Carlsbad, CA, Dec. 03, 2024 – Palisade Bio, Inc. (Nasdaq: PALI), a clinical-stage biopharmaceutical firm, has announced initial results from the first three single ascending dose (SAD) cohorts in its Phase 1 clinical trial for PALI-2108, a treatment option for Ulcerative Colitis (UC). The study, conducted at a single center, double-blind and placebo-controlled, aims to assess the safety, tolerability, pharmacokinetics (PK), and pharmacodynamics (PD) of PALI-2108 in healthy volunteers and UC patients.

Preliminary data indicate that PALI-2108 is safe and well-tolerated at 15mg, 50mg, and 150mg doses, showing no treatment-related dose reductions or adverse events. The cohorts, comprising 24 participants (with a 6:2 active to placebo ratio), reported no treatment-related adverse events (TRAEs), serious adverse events (SAEs), or lab abnormalities. Initial PK results display delayed release of the PDE4 inhibitor, suggesting that PALI-2108 is effectively activated in the colon.

Following these promising findings, Palisade Bio plans to proceed with a crossover study to examine the impact of food on PK, followed by multiple ascending dose (MAD) cohorts and a multiple dose cohort involving UC patients. These cohorts will undergo comprehensive safety monitoring and similar PK evaluations.

The primary goal of this Phase 1 study is to evaluate the safety, tolerability, and PK of PALI-2108 in healthy volunteers and UC patients. While several PDE4 inhibitors have been approved for inflammatory and fibrotic diseases, PALI-2108 is a novel chemical entity being tested in humans for the first time.

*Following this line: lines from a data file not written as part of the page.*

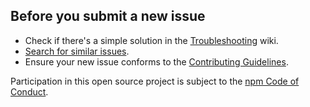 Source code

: 
























































<extoc></extoc>

## Before you submit a new issue

* Check if there's a simple solution in the
  [Troubleshooting](https://github.com/npm/npm/wiki/Troubleshooting)
  wiki.
* [Search for similar
  issues](https://github.com/npm/npm/search?q=Similar%20issues&type=Issues).
* Ensure your new issue conforms to the [Contributing
  Guidelines](https://github.com/npm/npm/wiki/Contributing-Guidelines).

Participation in this open source project is subject to the [npm Code
of Conduct](http://www.npmjs.com/policies/conduct).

The study employs biomarkers such as serum high sensitivity C-reactive protein (hsCRP) and fecal calprotectin (CalPro), along with histological assessments of colonic tissue, to gain deeper insights into the drug's effects.

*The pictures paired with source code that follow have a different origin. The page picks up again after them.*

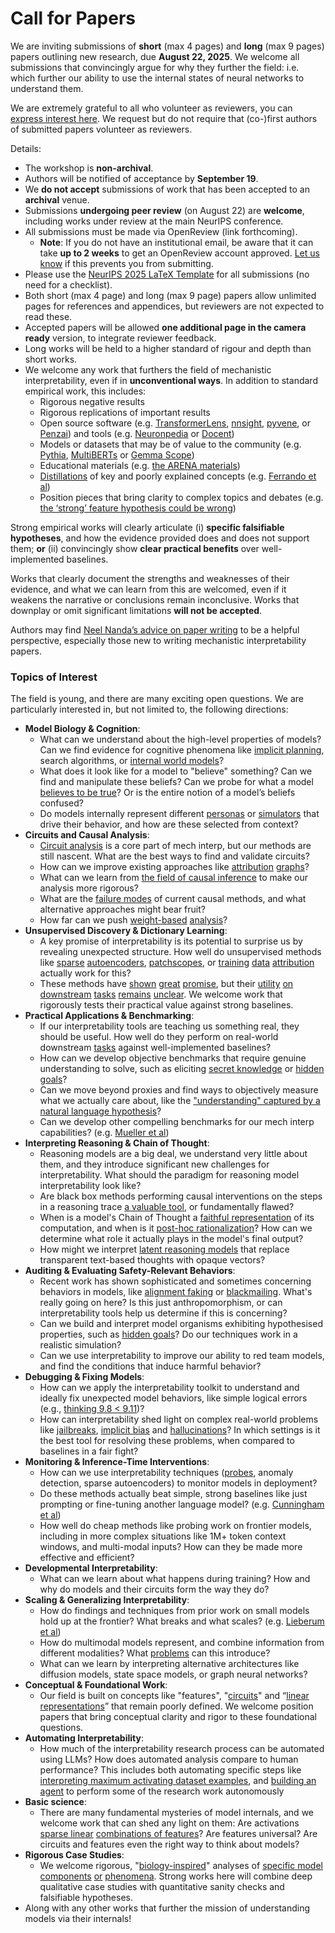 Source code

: # Call for Papers
We are inviting submissions of **short** (max 4 pages) and **long** (max 9 pages) papers outlining new research, due **August 22, 2025**. We welcome all submissions that convincingly argue for why they further the field: i.e. which further our ability to use the internal states of neural networks to understand them. 

We are extremely grateful to all who volunteer as reviewers, you can [express interest here](https://www.google.com/url?q=https://docs.google.com/forms/d/e/1FAIpQLSdiw1SJllzoTz_nqzDTzTOGb9DV3W_truQyh-WvYj_QGIi7Mg/viewform?usp%3Ddialog&sa=D&source=editors&ust=1752419346573960&usg=AOvVaw0zHaEr15LIKiHImFUWt5PW). We request but do not require that (co-)first authors of submitted papers volunteer as reviewers. 

Details: 
* The workshop is **non-archival**.
* Authors will be notified of acceptance by **September 19**.
* We **do not accept** submissions of work that has been accepted to an **archival** venue.
* Submissions **undergoing peer review** (on August 22) are **welcome**, including works under review at the main NeurIPS conference.
* All submissions must be made via OpenReview (link forthcoming).
  * **Note**: If you do not have an institutional email, be aware that it can take **up to 2 weeks** to get an OpenReview account approved. [Let us know](mailto:neurips2025@mechinterpworkshop.com) if this prevents you from submitting.
* Please use the [NeurIPS 2025 LaTeX Template](https://www.google.com/url?q=https://media.neurips.cc/Conferences/NeurIPS2025/Styles.zip&sa=D&source=editors&ust=1752419346576452&usg=AOvVaw1VG4tbjVy4biuzNmODY74L) for all submissions (no need for a checklist).
* Both short (max 4 page) and long (max 9 page) papers allow unlimited pages for references and appendices, but reviewers are not expected to read these.
* Accepted papers will be allowed **one additional page in the camera ready** version, to integrate reviewer feedback.
* Long works will be held to a higher standard of rigour and depth than short works.
* We welcome any work that furthers the field of mechanistic interpretability, even if in **unconventional ways**. In addition to standard empirical work, this includes:
  * Rigorous negative results
  * Rigorous replications of important results
  * Open source software (e.g. [TransformerLens](https://www.google.com/url?q=https://github.com/neelnanda-io/TransformerLens&sa=D&source=editors&ust=1752419346578077&usg=AOvVaw2SGkuWwXIgN2C1kANLypVN), [nnsight](https://www.google.com/url?q=https://github.com/ndif-team/nnsight&sa=D&source=editors&ust=1752419346578198&usg=AOvVaw1BPfDvnetTRUMQ9Xcj68rG), [pyvene](https://www.google.com/url?q=https://github.com/stanfordnlp/pyvene/tree/main/pyvene/models/mlp&sa=D&source=editors&ust=1752419346578328&usg=AOvVaw0ZwQtBYfp8GDUcGSjpjPBu), or [Penzai](https://www.google.com/url?q=https://github.com/google-deepmind/penzai&sa=D&source=editors&ust=1752419346578454&usg=AOvVaw0QsxVikA0Y0FUjGCEGpKlU)) and tools (e.g. [Neuronpedia](https://www.google.com/url?q=http://neuronpedia.org&sa=D&source=editors&ust=1752419346578570&usg=AOvVaw0VsW9Gea0t6xTIZL1CMMoI) or [Docent](https://www.google.com/url?q=https://transluce.org/introducing-docent&sa=D&source=editors&ust=1752419346578702&usg=AOvVaw3HnbAvguAAlCEOR-nNEC_D))
  * Models or datasets that may be of value to the community (e.g. [Pythia](https://www.google.com/url?q=https://arxiv.org/abs/2304.01373&sa=D&source=editors&ust=1752419346578937&usg=AOvVaw3zz_cgeURqHahXkKnlSmCy), [MultiBERTs](https://www.google.com/url?q=https://arxiv.org/abs/2106.16163&sa=D&source=editors&ust=1752419346579046&usg=AOvVaw32o1Np2yBGG8ce2LBiBcbF) or [Gemma Scope](https://www.google.com/url?q=https://arxiv.org/abs/2408.05147&sa=D&source=editors&ust=1752419346579160&usg=AOvVaw3cM4ruvF4wIek4w60iHOgI))
  * Educational materials (e.g. [the ARENA materials](https://www.google.com/url?q=https://arena3-chapter1-transformer-interp.streamlit.app/&sa=D&source=editors&ust=1752419346579421&usg=AOvVaw1056SRF85rQ6YhJIiI4_NR))
  * [Distillations](https://www.google.com/url?q=https://distill.pub/2017/research-debt/&sa=D&source=editors&ust=1752419346579574&usg=AOvVaw3TmjNjh4ea5ULlTpNkTzlc) of key and poorly explained concepts (e.g. [Ferrando et al](https://www.google.com/url?q=https://arxiv.org/abs/2405.00208&sa=D&source=editors&ust=1752419346579806&usg=AOvVaw1Sxp-Ibf7mSnbMGt5sbMoK))
  * Position pieces that bring clarity to complex topics and debates (e.g. [the ‘strong’ feature hypothesis could be wrong](https://www.google.com/url?q=https://www.alignmentforum.org/posts/tojtPCCRpKLSHBdpn/the-strong-feature-hypothesis-could-be-wrong&sa=D&source=editors&ust=1752419346580169&usg=AOvVaw3eDBmh3zKjksB8G6nLXTrI))

Strong empirical works will clearly articulate (i) **specific falsifiable hypotheses**, and how the evidence provided does and does not support them; **or** (ii) convincingly show **clear practical benefits** over well-implemented baselines. 

Works that clearly document the strengths and weaknesses of their evidence, and what we can learn from this are welcomed, even if it weakens the narrative or conclusions remain inconclusive. Works that downplay or omit significant limitations **will not be accepted**. 

Authors may find [Neel Nanda’s advice on paper writing](https://www.google.com/url?q=https://www.alignmentforum.org/posts/eJGptPbbFPZGLpjsp/highly-opinionated-advice-on-how-to-write-ml-papers&sa=D&source=editors&ust=1752419346581781&usg=AOvVaw1yqzeaJyhbLTRyf35gz8-9) to be a helpful perspective, especially those new to writing mechanistic interpretability papers. 
### Topics of Interest
The field is young, and there are many exciting open questions. We are particularly interested in, but not limited to, the following directions: 
* **Model Biology & Cognition**:
  * What can we understand about the high-level properties of models? Can we find evidence for cognitive phenomena like [implicit planning](https://www.google.com/url?q=https://transformer-circuits.pub/2025/attribution-graphs/biology.html%23dives-poems&sa=D&source=editors&ust=1752419346582972&usg=AOvVaw1WSAfVMFknSK83a9ipcZJw), search algorithms, or [internal world models](https://www.google.com/url?q=https://arxiv.org/abs/2210.13382&sa=D&source=editors&ust=1752419346583143&usg=AOvVaw1J__Kp5ErveJPDzhUeuQOE)?
  * What does it look like for a model to "believe" something? Can we find and manipulate these beliefs? Can we probe for what a model [believes to be true](https://www.google.com/url?q=https://arxiv.org/abs/2310.06824&sa=D&source=editors&ust=1752419346583549&usg=AOvVaw1KdVHDXajguEP_8nYewvVW)? Or is the entire notion of a model’s beliefs confused?
  * Do models internally represent different [personas](https://www.google.com/url?q=https://arxiv.org/abs/2406.12094&sa=D&source=editors&ust=1752419346583905&usg=AOvVaw10tGbiENeDnuvqJ2RytWMG) or [simulators](https://www.google.com/url?q=https://www.nature.com/articles/s41586-023-06647-8&sa=D&source=editors&ust=1752419346584042&usg=AOvVaw0CBXq5Z7017HFc0Uy6V36a) that drive their behavior, and how are these selected from context?
* **Circuits and Causal Analysis**:
  * [Circuit analysis](https://www.google.com/url?q=https://distill.pub/2020/circuits/zoom-in/&sa=D&source=editors&ust=1752419346584488&usg=AOvVaw3SHCzbrz5s7zIIflxgaTdA) is a core part of mech interp, but our methods are still nascent. What are the best ways to find and validate circuits?
  * How can we improve existing approaches like [attribution](https://www.google.com/url?q=https://arxiv.org/abs/2406.11944&sa=D&source=editors&ust=1752419346584968&usg=AOvVaw3aEo6SypEAMM-pHy4NhGBE) [graphs](https://www.google.com/url?q=https://transformer-circuits.pub/2025/attribution-graphs/methods.html&sa=D&source=editors&ust=1752419346585137&usg=AOvVaw0KTHYaQHjTzvDouu3NhfJz)?
  * What can we learn from [the field of causal inference](https://www.google.com/url?q=https://arxiv.org/abs/2407.04690&sa=D&source=editors&ust=1752419346585368&usg=AOvVaw3bSxjKHvQa-IHHH1x_j2_x) to make our analysis more rigorous?
  * What are the [failure modes](https://www.google.com/url?q=https://arxiv.org/abs/2307.15771&sa=D&source=editors&ust=1752419346585591&usg=AOvVaw2DJT3FLTrQEwrxbP1UYRLu) of current causal methods, and what alternative approaches might bear fruit?
  * How far can we push [weight-based](https://www.google.com/url?q=https://arxiv.org/abs/2301.05217&sa=D&source=editors&ust=1752419346585907&usg=AOvVaw1k0h3B7MdcPr7GQo531wjf) [analysis](https://www.google.com/url?q=https://arxiv.org/abs/2410.08417&sa=D&source=editors&ust=1752419346586003&usg=AOvVaw0gL4JzLCec1bOmvYsCo1YS)?
* **Unsupervised Discovery & Dictionary Learning**:
  * A key promise of interpretability is its potential to surprise us by revealing unexpected structure. How well do unsupervised methods like [sparse](https://www.google.com/url?q=https://arxiv.org/abs/2103.15949&sa=D&source=editors&ust=1752419346586691&usg=AOvVaw2Q4wP8AjFqA-YN69B43Fke) [autoencoders](https://www.google.com/url?q=https://transformer-circuits.pub/2023/monosemantic-features&sa=D&source=editors&ust=1752419346586825&usg=AOvVaw0XmfoxAJf16XD6TXDgqq3d), [patch](https://www.google.com/url?q=https://arxiv.org/abs/2401.06102&sa=D&source=editors&ust=1752419346586917&usg=AOvVaw3w2Vr6hcQEcuQX1K2ef2ZL)[scopes](https://www.google.com/url?q=https://arxiv.org/abs/2403.10949v2&sa=D&source=editors&ust=1752419346587013&usg=AOvVaw3bJR8s-Dos0-XVuTqgMi3K), or [training](https://www.google.com/url?q=https://proceedings.mlr.press/v70/koh17a?ref%3Dhttps://githubhelp.com&sa=D&source=editors&ust=1752419346587181&usg=AOvVaw3LzeoXfZaimG4vYMR3B_KC) [data](https://www.google.com/url?q=https://arxiv.org/abs/2308.03296&sa=D&source=editors&ust=1752419346587279&usg=AOvVaw1KBWRMmjlZZw3qCUiXi-RQ) [attribution](https://www.google.com/url?q=https://arxiv.org/abs/2205.11482&sa=D&source=editors&ust=1752419346587426&usg=AOvVaw0mdI2NkYwRjHujN-qBqRki) actually work for this?
  * These methods have [shown](https://www.google.com/url?q=https://transformer-circuits.pub/2024/scaling-monosemanticity/index.html&sa=D&source=editors&ust=1752419346587808&usg=AOvVaw00oPyDfFMTlM_LEIQO0rhX) [great](https://www.google.com/url?q=https://transformer-circuits.pub/2025/attribution-graphs/biology.html&sa=D&source=editors&ust=1752419346587952&usg=AOvVaw2I5d3GjwT_qjIXcKyVnCpW) [promise](https://www.google.com/url?q=https://arxiv.org/abs/2503.10965&sa=D&source=editors&ust=1752419346588069&usg=AOvVaw0bg_JWekakihvWXcQonYb8), but their [utility](https://www.google.com/url?q=https://arxiv.org/abs/2502.16681&sa=D&source=editors&ust=1752419346588181&usg=AOvVaw0oUfemjDHocCWwrO5tvJkv) [on](https://www.google.com/url?q=https://www.tilderesearch.com/blog/sieve&sa=D&source=editors&ust=1752419346588275&usg=AOvVaw0agzD1B59sH0n1Xjm64liF) [downstream](https://www.google.com/url?q=https://arxiv.org/abs/2501.17148&sa=D&source=editors&ust=1752419346588379&usg=AOvVaw1Ek1jIuT-S6U613WC-Bxzj) [tasks](https://www.google.com/url?q=https://transformer-circuits.pub/2024/features-as-classifiers/index.html&sa=D&source=editors&ust=1752419346588500&usg=AOvVaw0YpxsKMPGLx-opcoALvjcn) [remains](https://www.google.com/url?q=https://arxiv.org/abs/2502.04382&sa=D&source=editors&ust=1752419346588596&usg=AOvVaw1wIZiHbTeVL8hMH5BfyBIF) [unclear](https://www.google.com/url?q=https://www.alignmentforum.org/posts/4uXCAJNuPKtKBsi28/negative-results-for-saes-on-downstream-tasks&sa=D&source=editors&ust=1752419346588740&usg=AOvVaw1zDuVxICIev8tE43aLKAde). We welcome work that rigorously tests their practical value against strong baselines.
* **Practical Applications & Benchmarking**:
  * If our interpretability tools are teaching us something real, they should be useful. How well do they perform on real-world downstream [tasks](https://www.google.com/url?q=https://www.lesswrong.com/posts/wGRnzCFcowRCrpX4Y/downstream-applications-as-validation-of-interpretability&sa=D&source=editors&ust=1752419346589473&usg=AOvVaw3tutTX7WuKbgV6dT_EdaOR) against well-implemented baselines?
  * How can we develop objective benchmarks that require genuine understanding to solve, such as eliciting [secret knowledge](https://www.google.com/url?q=https://arxiv.org/abs/2505.14352&sa=D&source=editors&ust=1752419346589943&usg=AOvVaw26z-pOfQ4CWgkD2Ezshc_4) or [hidden goals](https://www.google.com/url?q=https://arxiv.org/abs/2503.10965&sa=D&source=editors&ust=1752419346590111&usg=AOvVaw0nmAH7rPpfMR8Auz68jxTD)?
  * Can we move beyond proxies and find ways to objectively measure what we actually care about, like the ["understanding" captured by a natural language hypothesis](https://www.google.com/url?q=https://arxiv.org/abs/2502.04382&sa=D&source=editors&ust=1752419346590583&usg=AOvVaw33Ql4Y5QRifg5C13CuG4YK)?
  * Can we develop other compelling benchmarks for our mech interp capabilities? (e.g. [Mueller et al](https://www.google.com/url?q=https://arxiv.org/abs/2504.13151&sa=D&source=editors&ust=1752419346590898&usg=AOvVaw3ek_XM2mC4czTFlwaLzxfb))
* **Interpreting Reasoning & Chain of Thought**:
  * Reasoning models are a big deal, we understand very little about them, and they introduce significant new challenges for interpretability. What should the paradigm for reasoning model interpretability look like?
  * Are black box methods performing causal interventions on the steps in a reasoning trace [a valuable tool](https://www.google.com/url?q=https://arxiv.org/abs/2506.19143&sa=D&source=editors&ust=1752419346591850&usg=AOvVaw2SWRdz6Vt6RISoD1_CQzTb), or fundamentally flawed?
  * When is a model's Chain of Thought a [faithful representation](https://www.google.com/url?q=https://arxiv.org/abs/2305.04388&sa=D&source=editors&ust=1752419346592159&usg=AOvVaw2oK8CUmAE6QxsoM50MXhdu) of its computation, and when is it [post-hoc rationalization](https://www.google.com/url?q=https://arxiv.org/abs/2503.08679&sa=D&source=editors&ust=1752419346592336&usg=AOvVaw2hgnbfXH1OFW62WxgaG4YX)? How can we determine what role it actually plays in the model's final output?
  * How might we interpret [latent reasoning models](https://www.google.com/url?q=https://arxiv.org/abs/2412.06769&sa=D&source=editors&ust=1752419346592677&usg=AOvVaw3_DFLh43nUfk17fpg5DCTy) that replace transparent text-based thoughts with opaque vectors?
* **Auditing & Evaluating Safety-Relevant Behaviors**:
  * Recent work has shown sophisticated and sometimes concerning behaviors in models, like [alignment faking](https://www.google.com/url?q=https://arxiv.org/abs/2412.14093&sa=D&source=editors&ust=1752419346593275&usg=AOvVaw2Tgs0MzKdAuTbulgIXntzF) or [blackmailing](https://www.google.com/url?q=https://www.anthropic.com/research/agentic-misalignment&sa=D&source=editors&ust=1752419346593436&usg=AOvVaw3Y470ynl1iUnnwGswsLESS). What's really going on here? Is this just anthropomorphism, or can interpretability tools help us determine if this is concerning?
  * Can we build and interpret model organisms exhibiting hypothesised properties, such as [hidden goals](https://www.google.com/url?q=https://arxiv.org/abs/2503.10965&sa=D&source=editors&ust=1752419346593929&usg=AOvVaw2iDn3WnjaHTIBoAvFYakLY)? Do our techniques work in a realistic simulation?
  * Can we use interpretability to improve our ability to red team models, and find the conditions that induce harmful behavior?
* **Debugging & Fixing Models**:
  * How can we apply the interpretability toolkit to understand and ideally fix unexpected model behaviors, like simple logical errors (e.g., [thinking 9.8 < 9.11](https://www.google.com/url?q=https://transluce.org/observability-interface&sa=D&source=editors&ust=1752419346594905&usg=AOvVaw2hCA-0BBoGO7iS337tRKo5))?
  * How can interpretability shed light on complex real-world problems like [jailbreaks](https://www.google.com/url?q=https://transformer-circuits.pub/2025/attribution-graphs/biology.html%23dives-jailbreak&sa=D&source=editors&ust=1752419346595221&usg=AOvVaw2ldtRN0rINNduRbQW2XhxY), [implicit bias](https://www.google.com/url?q=https://arxiv.org/abs/2506.10922&sa=D&source=editors&ust=1752419346595345&usg=AOvVaw3AQPFwlgTvADWDnGbRaLDA) and [hallucinations](https://www.google.com/url?q=https://arxiv.org/abs/2411.14257&sa=D&source=editors&ust=1752419346595453&usg=AOvVaw2Gp5MnztLoxuWGWGzaPlO-)? In which settings is it the best tool for resolving these problems, when compared to baselines in a fair fight?
* **Monitoring & Inference-Time Interventions**:
  * How can we use interpretability techniques ([probes](https://www.google.com/url?q=https://arxiv.org/abs/2102.12452&sa=D&source=editors&ust=1752419346596087&usg=AOvVaw1tKcKqxTNhCK24lWgItfHt), anomaly detection, sparse autoencoders) to monitor models in deployment?
  * Do these methods actually beat simple, strong baselines like just prompting or fine-tuning another language model? (e.g. [Cunningham et al](https://www.google.com/url?q=https://alignment.anthropic.com/2025/cheap-monitors/&sa=D&source=editors&ust=1752419346596627&usg=AOvVaw0RATud17JiZxoGLinQ51UZ))
  * How well do cheap methods like probing work on frontier models, including in more complex situations like 1M+ token context windows, and multi-modal inputs? How can they be made more effective and efficient?
* **Developmental Interpretability**:
  * What can we learn about what happens during training? How and why do models and their circuits form the way they do?
* **Scaling & Generalizing Interpretability**:
  * How do findings and techniques from prior work on small models hold up at the frontier? What breaks and what scales? (e.g. [Lieberum et al](https://www.google.com/url?q=https://arxiv.org/abs/2307.09458&sa=D&source=editors&ust=1752419346597963&usg=AOvVaw0B9u4J37MliypM1FVREHki))
  * How do multimodal models represent, and combine information from different modalities? What [problems](https://www.google.com/url?q=https://openreview.net/pdf?id%3DVUhRdZp8ke&sa=D&source=editors&ust=1752419346598303&usg=AOvVaw0Zs_oW4q7r2-sVEcdOUraO) can this introduce?
  * What can we learn by interpreting alternative architectures like diffusion models, state space models, or graph neural networks?
* **Conceptual & Foundational Work**:
  * Our field is built on concepts like "features", "[circuits](https://www.google.com/url?q=https://distill.pub/2020/circuits/zoom-in/&sa=D&source=editors&ust=1752419346598954&usg=AOvVaw34gW5DYrIxreqK8neQgn5f)" and “[linear representations](https://www.google.com/url?q=https://transformer-circuits.pub/2024/july-update/index.html%23linear-representations&sa=D&source=editors&ust=1752419346599122&usg=AOvVaw3dVH2UFTdhNahPL1pkx0oR)” that remain poorly defined. We welcome position papers that bring conceptual clarity and rigor to these foundational questions.
* **Automating Interpretability**:
  * How much of the interpretability research process can be automated using LLMs? How does automated analysis compare to human performance? This includes both automating specific steps like [interpreting maximum activating dataset examples](https://www.google.com/url?q=https://openaipublic.blob.core.windows.net/neuron-explainer/paper/index.html&sa=D&source=editors&ust=1752419346600078&usg=AOvVaw1wp8rHmTJL-cf6t2c82MBO), and [building an agent](https://www.google.com/url?q=https://arxiv.org/abs/2404.14394&sa=D&source=editors&ust=1752419346600203&usg=AOvVaw0PBa6WymnmUebdE8ciSuU_) to perform some of the research work autonomously
* **Basic science**:
  * There are many fundamental mysteries of model internals, and we welcome work that can shed any light on them: Are activations [sparse linear](https://www.google.com/url?q=https://arxiv.org/abs/1601.03764&sa=D&source=editors&ust=1752419346600746&usg=AOvVaw0E9FLbQtJUzxFRv-ZXYT08) [combinations of features](https://www.google.com/url?q=https://transformer-circuits.pub/2022/toy_model/index.html&sa=D&source=editors&ust=1752419346600887&usg=AOvVaw2m319aQTS5Y4mYw0AOzr6P)? Are features universal? Are circuits and features even the right way to think about models?
* **Rigorous Case Studies**:
  * We welcome rigorous, "[biology-inspired](https://www.google.com/url?q=https://distill.pub/2020/circuits/curve-circuits/&sa=D&source=editors&ust=1752419346601441&usg=AOvVaw0nrYvCByOfhof3G0YXvAkP)" analyses of [specific model](https://www.google.com/url?q=https://arxiv.org/abs/2310.04625&sa=D&source=editors&ust=1752419346601580&usg=AOvVaw1c1QlZq21-cuUsB_ynVvaM) [components](https://www.google.com/url?q=https://transformer-circuits.pub/2024/scaling-monosemanticity/index.html&sa=D&source=editors&ust=1752419346601707&usg=AOvVaw0nVm_tR0d9JQLJ3VhbQVmB) [or](https://www.google.com/url?q=https://arxiv.org/abs/2305.01610&sa=D&source=editors&ust=1752419346601790&usg=AOvVaw0IwwzgGQF3DsaUEY4Sfe9g) [phenomena](https://www.google.com/url?q=https://arxiv.org/abs/2306.09346&sa=D&source=editors&ust=1752419346601912&usg=AOvVaw2KaVwrRFMbEoVIVjbPDXCC). Strong works here will combine deep qualitative case studies with quantitative sanity checks and falsifiable hypotheses.
* Along with any other works that further the mission of understanding models via their internals!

Analysis of colon tissue will include assessments of the study drug and its metabolites, PDE4 expression, cyclic adenosine monophosphate (cAMP) levels, Absolute Lymphocyte Count (ALC), and related PD biomarkers. These evaluations are crucial for understanding PALI-2108's mechanism and efficacy.

Palisade Bio is set to report topline data from this study in the first half of 2025. For detailed information about the Phase 1 clinical study, reference identifier NCT06663605 at clinicaltrials.gov.

About PALI-2108:
PALI-2108 is an orally administered, colon-specific PDE4 inhibitor prodrug designed for UC patients. The comprehensive data collected from this study aims to support Palisade Bio’s precision medicine strategy, focusing on identifying patient responders for future clinical trials.

About Palisade Bio:
Palisade Bio is a clinical-stage biopharmaceutical company dedicated to developing innovative therapeutics for autoimmune, inflammatory, and fibrotic diseases. The company aims to revolutionize the treatment landscape through targeted approaches with its novel therapeutics.